Add np.in1d, np.isin, np.setxor1d, np.setdiff1d, extend np.intersect1d. #9338

jaredjeya · 2023-12-07T18:11:09Z

Adds support for the functions np.in1d, np.isin, np.setxor1d, and np.setdiff1d, all including optional argument assume_unique as well as invert for np.in1d and np.isin.
Extends np.intersect1d to support the first optional argument (assume_unique).

Resolves #4677. Improves on #4074.

I have written unit tests for all the new functions and functionality, and applied flake8 to my code.

The only question I have is how to handle the optional argument kind in np.in1d: I've implemented the kind="sort" algorithm, but this is not the default behaviour of numpy (which picks an algorithm based on performance heuristics), so I've made it explicit that only kind="sort" is supported.
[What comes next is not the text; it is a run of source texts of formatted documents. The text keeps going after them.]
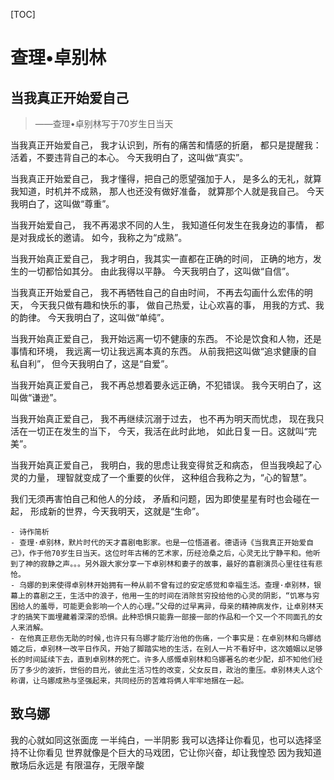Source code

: [TOC]

# 查理•卓别林
## 当我真正开始爱自己
> ——查理•卓别林写于70岁生日当天

当我真正开始爱自己， 
我才认识到，所有的痛苦和情感的折磨， 
都只是提醒我：活着，不要违背自己的本心。 
今天我明白了，这叫做“真实”。 

当我真正开始爱自己， 
我才懂得，把自己的愿望强加于人， 
是多么的无礼，就算我知道，时机并不成熟， 
那人也还没有做好准备， 
就算那个人就是我自己。 
今天我明白了，这叫做“尊重”。 

当我开始爱自己， 
我不再渴求不同的人生， 
我知道任何发生在我身边的事情， 
都是对我成长的邀请。 
如今，我称之为“成熟”。 

当我开始真正爱自己， 
我才明白，我其实一直都在正确的时间， 
正确的地方，发生的一切都恰如其分。 
由此我得以平静。 
今天我明白了，这叫做“自信”。 

当我真正开始爱自己， 
我不再牺牲自己的自由时间， 
不再去勾画什么宏伟的明天， 
今天我只做有趣和快乐的事， 
做自己热爱，让心欢喜的事， 
用我的方式、我的韵律。 
今天我明白了，这叫做“单纯”。 

当我开始真正爱自己， 
我开始远离一切不健康的东西。 
不论是饮食和人物，还是事情和环境， 
我远离一切让我远离本真的东西。 
从前我把这叫做“追求健康的自私自利”， 
但今天我明白了，这是“自爱”。 

当我开始真正爱自己， 
我不再总想着要永远正确，不犯错误。 
我今天明白了，这叫做“谦逊”。 

当我开始真正爱自己， 
我不再继续沉溺于过去， 
也不再为明天而忧虑， 
现在我只活在一切正在发生的当下， 
今天，我活在此时此地， 
如此日复一日。这就叫“完美”。 

当我开始真正爱自己， 
我明白，我的思虑让我变得贫乏和病态， 
但当我唤起了心灵的力量， 
理智就变成了一个重要的伙伴， 
这种组合我称之为，“心的智慧”。 

我们无须再害怕自己和他人的分歧， 
矛盾和问题，因为即使星星有时也会碰在一起， 
形成新的世界，今天我明天，这就是“生命”。

	- 诗作简析
	- 查理·卓别林，默片时代的天才喜剧电影家。也是一位悟道者。德语诗《当我真正开始爱自己》，作于他70岁生日当天。这位时年古稀的艺术家，历经沧桑之后，心灵无比宁静平和。他听到了神的寂静之声。。。另外跟大家分享一下卓别林和妻子的故事，最好的喜剧演员心里往往有悲怆。
	- 乌娜的到来使得卓别林开始拥有一种从前不曾有过的安定感觉和幸福生活。查理·卓别林，银幕上的喜剧之王，生活中的浪子，他用一生的时间在消除贫穷投给他的心灵的阴影，“饥寒与穷困给人的羞辱，可能更会影响一个人的心理。”父母的过早离异，母亲的精神病发作，让卓别林天才的搞笑下面埋藏着深深的恐惧。此种恐惧只能靠一部接一部的作品和一个又一个不同面孔的女人来消解。
	- 在他真正悲伤无助的时候,也许只有乌娜才能疗治他的伤痛，一个事实是：在卓别林和乌娜结婚之后，卓别林一改平日作风，开始了脚踏实地的生活，在别人一片不看好中，这次婚姻以足够长的时间延续下去，直到卓别林的死亡。许多人感慨卓别林和乌娜著名的老少配，却不知他们经历了多少的波折，世俗的目光，彼此生活习性的改变，父女反目，政治的重压。卓别林夫人这个称谓，让乌娜成熟与坚强起来，共同经历的苦难将俩人牢牢地捆在一起。


## 致乌娜
我的心就如同这张面庞
一半纯白，一半阴影
我可以选择让你看见，也可以选择坚持不让你看见
世界就像是个巨大的马戏团，它让你兴奋，却让我惶恐
因为我知道散场后永远是
有限温存，无限辛酸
…ionally, extend np.intersect1d to support the first optional argument (assume_unique).

jaredjeya · 2023-12-08T00:33:20Z

I’ve just now seen #4815, possibly some of the code could be ported across from there too.

…gorithm for np.in1d with short second inputs.

jaredjeya · 2023-12-08T13:42:48Z

I'm not sure why those tests are failing all of a sudden - it seems to be at the flake8 step? But the errors flake8 is highlighting are unrelated to code I've modified and it didn't fail in the earlier test.

Edit: nvm, spotted #9342.

stuartarchibald · 2023-12-08T13:44:55Z

@jaredjeya feel free to ignore the flake8 failures until #9342 is merged later today (a new version of flake8 was released and it picked up a couple of new issues). Thanks.

jaredjeya · 2023-12-10T18:29:23Z

@jaredjeya feel free to ignore the flake8 failures until #9342 is merged later today (a new version of flake8 was released and it picked up a couple of new issues). Thanks.

Now it’s been merged, how do I get the failed tests to run again? Is there anything I need to do to keep the new code up-to-date with the main branch? (Sorry, this is my first ever PR to a project in active development!)

gmarkall · 2023-12-11T11:02:08Z

/azp run

azure-pipelines · 2023-12-11T11:02:18Z

Azure Pipelines successfully started running 1 pipeline(s).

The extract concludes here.